Chopin (Friedrich Franz), een uitstekend klavierspeler en componist, werd geboren te Zelazowawola bij Warschau in 1810. Hjj ontving aanvankelijk onderwijs van een Bohemer, Zywni genaamd, legde zich onder Elsner, directeur der muziekschool te Warschau, op het componéren toe en deed groote reizen door Duitschland, om beroemde klavierspelers te hooren.

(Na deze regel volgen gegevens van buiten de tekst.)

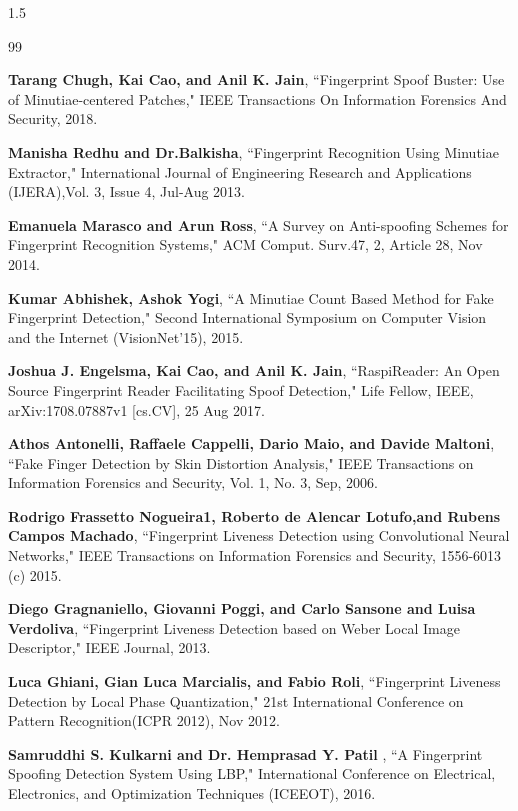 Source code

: \renewcommand{\bibname}{REFERENCES}
\cleardoublepage %
\begin{spacing}{1.5}
\begin{thebibliography}{99}

 \textbf{Tarang Chugh, Kai Cao, and Anil K. Jain}, ``Fingerprint Spoof Buster: Use of Minutiae-centered Patches," IEEE Transactions On Information Forensics And Security, 2018.  

 \textbf{Manisha Redhu and Dr.Balkisha}, ``Fingerprint Recognition Using Minutiae Extractor,"   International Journal of Engineering Research and  Applications (IJERA),Vol. 3, Issue 4, Jul-Aug 2013.

 \textbf{Emanuela Marasco and Arun Ross}, ``A Survey on Anti-spoofing Schemes for Fingerprint Recognition Systems,"  ACM Comput. Surv.47, 2, Article 28, Nov 2014.

 \textbf{Kumar Abhishek, Ashok Yogi}, ``A Minutiae Count Based Method for Fake Fingerprint Detection,"  Second International Symposium on Computer Vision and the Internet (VisionNet’15), 2015.

 \textbf{Joshua J. Engelsma, Kai Cao, and Anil K. Jain}, ``RaspiReader: An Open Source Fingerprint Reader Facilitating Spoof Detection,"  Life Fellow, IEEE, arXiv:1708.07887v1 [cs.CV], 25 Aug 2017.

 \textbf{Athos Antonelli, Raffaele Cappelli, Dario Maio, and Davide Maltoni}, ``Fake Finger Detection by Skin Distortion Analysis," IEEE Transactions on Information Forensics and Security, Vol. 1, No. 3, Sep, 2006.

 \textbf{Rodrigo Frassetto Nogueira1, Roberto de Alencar Lotufo,and Rubens Campos Machado}, ``Fingerprint Liveness Detection using Convolutional Neural Networks," IEEE Transactions on Information Forensics and Security, 1556-6013 (c) 2015.

 \textbf{Diego Gragnaniello, Giovanni Poggi, and Carlo Sansone and Luisa Verdoliva}, ``Fingerprint Liveness Detection based on Weber Local Image Descriptor," IEEE Journal, 2013.

 \textbf{Luca Ghiani, Gian Luca Marcialis, and Fabio Roli}, ``Fingerprint Liveness Detection by Local Phase Quantization,"  21st International Conference on Pattern Recognition(ICPR 2012), Nov 2012. 

 \textbf{Samruddhi S. Kulkarni and Dr. Hemprasad Y. Patil }, ``A Fingerprint Spoofing Detection System Using LBP," International Conference on Electrical, Electronics, and Optimization Techniques (ICEEOT), 2016.


\end{thebibliography}
\end{spacing}
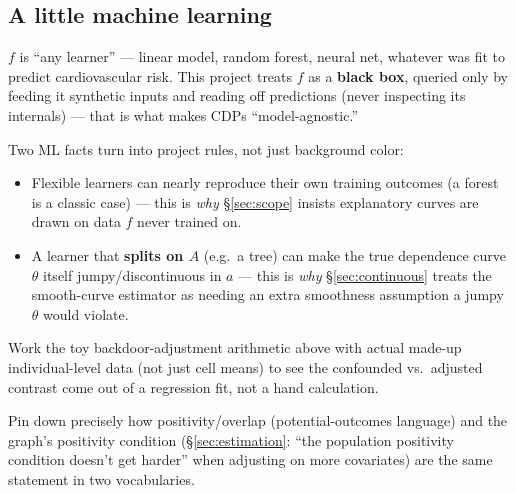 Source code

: \subsection{A little machine learning}

$f$ is ``any learner'' --- linear model, random forest, neural net, whatever
was fit to predict cardiovascular risk. This project treats $f$ as a
\textbf{black box}, queried only by feeding it synthetic inputs and reading
off predictions (never inspecting its internals) --- that is what makes CDPs
``model-agnostic.''

Two ML facts turn into project rules, not just background color:
\begin{itemize}
  \item Flexible learners can nearly reproduce their own training outcomes
    (a forest is a classic case) --- this is \emph{why}
    \S\ref{sec:scope} insists explanatory curves are drawn on data $f$ never
    trained on.
  \item A learner that \textbf{splits on $A$} (e.g.\ a tree) can make the
    true dependence curve $\theta$ itself jumpy/discontinuous in $a$ --- this
    is \emph{why} \S\ref{sec:continuous} treats the smooth-curve estimator as
    needing an extra smoothness assumption a jumpy $\theta$ would violate.
\end{itemize}

\begin{openquestions}
  \item Work the toy backdoor-adjustment arithmetic above with actual
    made-up individual-level data (not just cell means) to see the
    confounded vs.\ adjusted contrast come out of a regression fit, not a
    hand calculation.
  \item Pin down precisely how positivity/overlap (potential-outcomes
    language) and the graph's positivity condition
    (\S\ref{sec:estimation}: ``the population positivity condition doesn't
    get harder'' when adjusting on more covariates) are the same statement
    in two vocabularies.
\end{openquestions}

Door de revolutie van 1831 uitzijn Vaderland verdreven, zocht hij in de kunst een middel van bestaan, speelde te Weenen en te München en vestigde zich te Parijs, waar hij door zijne — wel wat overdreven — oorspronkelijke compositiën weldra grooten roem verwierf. Zijn klavierspel was ongemeen zacht, gevoelvol en genuanceerd, en de zuiverheid van zijn aanslag werd algemeen geroemd. Juist wegens de zachtheid en keurigheid van zijn spel was hij beter geschikt voor de salon dan voor de concertzaal.
Merkwaardig is het, dat de kunstenaar voor zijne vaak hoogst moeijelijke passages slechts kleine handen ter zijner beschikking had. In 1839 deed hij tot herstel zijner gezondheid eene reis door Italië, en overleed aan zijne borstziekte te Parijs den 18den October 1849. Zijne variaties op een thema uit „Don Juan (La ci darem la mano)” hebben bovenal grooten bijval gevonden; — voorts heeft hij eene lange reeks van compositiën in het licht gegeven.